MANILA: Metro Manila is going to recycle tons of campaign posters and election paraphernalia, the administration said on Friday, as a cleanup campaign got underway in the Philippine capital region after the recent vote.
Tens of millions of Filipinos cast their ballots on Monday to elect a new president, vice president, around 300 lawmakers, and 18,000 local government officials, including provincial governors and town mayors.
The election period has left the streets of Philippine cities littered with campaign materials — both paper and plastic. In Metro Manila alone, authorities have been collecting tons of election litter a day.
FASTFACT
Tens of millions of Filipinos cast their ballots on Monday to elect a new president, vice president, around 300 lawmakers, and 18,000 local government officials, including provincial governors and town mayors.
“We have already collected a lot of campaign materials.
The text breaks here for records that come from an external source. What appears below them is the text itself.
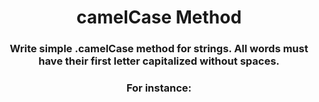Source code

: <div align = "center">

# camelCase Method

</div>

<div align = "center">

<h3>Write simple .camelCase method for strings. All words must have their first letter capitalized without spaces.</h3>

<h3>For instance:</h3>

</div>
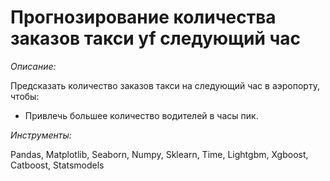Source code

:# Прогнозирование количества заказов такси yf следующий час

*Описание:*  

Предсказать количество заказов такси на следующий час в аэропорту, чтобы:
- Привлечь большее количество водителей в часы пик.

*Инструменты:*  

Pandas, Matplotlib, Seaborn, Numpy, Sklearn, Time, Lightgbm, Xgboost, Catboost, Statsmodels
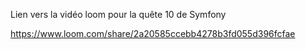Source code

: Lien vers la vidéo loom pour la quête 10 de Symfony

https://www.loom.com/share/2a20585ccebb4278b3fd055d396fcfae
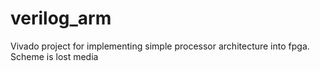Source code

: # verilog_arm
Vivado project for implementing simple processor architecture into fpga. Scheme is lost media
In one day, we get to collect around 18 to 20 tons of campaign paraphernalia,” Metro Manila Development Authority chair Romando Artes told reporters on Friday.
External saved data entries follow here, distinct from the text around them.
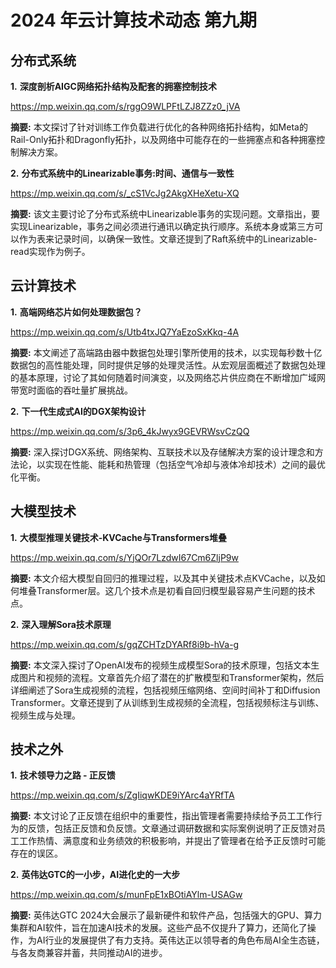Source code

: # 2024 年云计算技术动态 第九期

## 分布式系统

**1.** **深度剖析AIGC网络拓扑结构及配套的拥塞控制技术**

https://mp.weixin.qq.com/s/rggO9WLPFtLZJ8ZZz0_jVA

**摘要:** 本文探讨了针对训练工作负载进行优化的各种网络拓扑结构，如Meta的Rail-Only拓扑和Dragonfly拓扑，以及网络中可能存在的一些拥塞点和各种拥塞控制解决方案。

**2.** **分布式系统中的Linearizable事务:时间、通信与一致性**

https://mp.weixin.qq.com/s/_cS1VcJg2AkgXHeXetu-XQ

**摘要:** 该文主要讨论了分布式系统中Linearizable事务的实现问题。文章指出，要实现Linearizable，事务之间必须进行通讯以确定执行顺序。系统本身或第三方可以作为表来记录时间，以确保一致性。文章还提到了Raft系统中的Linearizable-read实现作为例子。

## 云计算技术

**1.** **高端网络芯片如何处理数据包？**

https://mp.weixin.qq.com/s/Utb4txJQ7YaEzoSxKkq-4A

**摘要:** 本文阐述了高端路由器中数据包处理引擎所使用的技术，以实现每秒数十亿数据包的高性能处理，同时提供足够的处理灵活性。从宏观层面概述了数据包处理的基本原理，讨论了其如何随着时间演变，以及网络芯片供应商在不断增加广域网带宽时面临的吞吐量扩展挑战。

**2.** **下一代生成式AI的DGX架构设计**

https://mp.weixin.qq.com/s/3p6_4kJwyx9GEVRWsvCzQQ

**摘要:** 深入探讨DGX系统、网络架构、互联技术以及存储解决方案的设计理念和方法论，以实现在性能、能耗和热管理（包括空气冷却与液体冷却技术）之间的最优化平衡。

## 大模型技术

**1.** **大模型推理关键技术-KVCache与Transformers堆叠**

https://mp.weixin.qq.com/s/YjQOr7LzdwI67Cm6ZljP9w

**摘要:** 本文介绍大模型自回归的推理过程，以及其中关键技术点KVCache，以及如何堆叠Transformer层。这几个技术点是初看自回归模型最容易产生问题的技术点。

**2.** **深入理解Sora技术原理**

https://mp.weixin.qq.com/s/gqZCHTzDYARf8i9b-hVa-g

**摘要:** 本文深入探讨了OpenAI发布的视频生成模型Sora的技术原理，包括文本生成图片和视频的流程。文章首先介绍了潜在的扩散模型和Transformer架构，然后详细阐述了Sora生成视频的流程，包括视频压缩网络、空间时间补丁和Diffusion Transformer。文章还提到了从训练到生成视频的全流程，包括视频标注与训练、视频生成与处理。

## 技术之外

**1.** **技术领导力之路 - 正反馈**

https://mp.weixin.qq.com/s/ZgIiqwKDE9iYArc4aYRfTA

**摘要:** 本文讨论了正反馈在组织中的重要性，指出管理者需要持续给予员工工作行为的反馈，包括正反馈和负反馈。文章通过调研数据和实际案例说明了正反馈对员工工作热情、满意度和业务绩效的积极影响，并提出了管理者在给予正反馈时可能存在的误区。

**2.** **英伟达GTC的一小步，AI进化史的一大步**

https://mp.weixin.qq.com/s/munFpE1xBOtiAYlm-USAGw

**摘要:** 英伟达GTC 2024大会展示了最新硬件和软件产品，包括强大的GPU、算力集群和AI软件，旨在加速AI技术的发展。这些产品不仅提升了算力，还简化了操作，为AI行业的发展提供了有力支持。英伟达正以领导者的角色布局AI全生态链，与各友商兼容并蓄，共同推动AI的进步。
For the cleanup, the development authority teamed up with the EcoWaste Coalition, a zero-waste advocacy group.
“The EcoWaste Coalition met with our personnel the other day so they can make ecobags out of the thick and good quality tarpaulins. The thin ones that can’t be turned into eco-bags, we will take them to our waste granulator. They will be ground and used as materials to make hollow blocks and ecobricks that will be used in the pocket parks we are developing in Metro Manila.”
The EcoWaste Coalition has been calling on candidates who contested the election to help prevent the paper and plastic waste generated by their campaigning from ending up in landfills, furnaces, or the ocean.
“Dumping and burning campaign materials will be a huge waste of resources,” Aileen Lucero, EcoWaste Coalition coordinator, said in a statement on Thursday. “It will further result in environmental pollution.”
At an event in Quezon City, the group showed how paper-based campaign materials could be reused and turned into notepads and other stationery. Plastic posters were turned into book and notebook covers.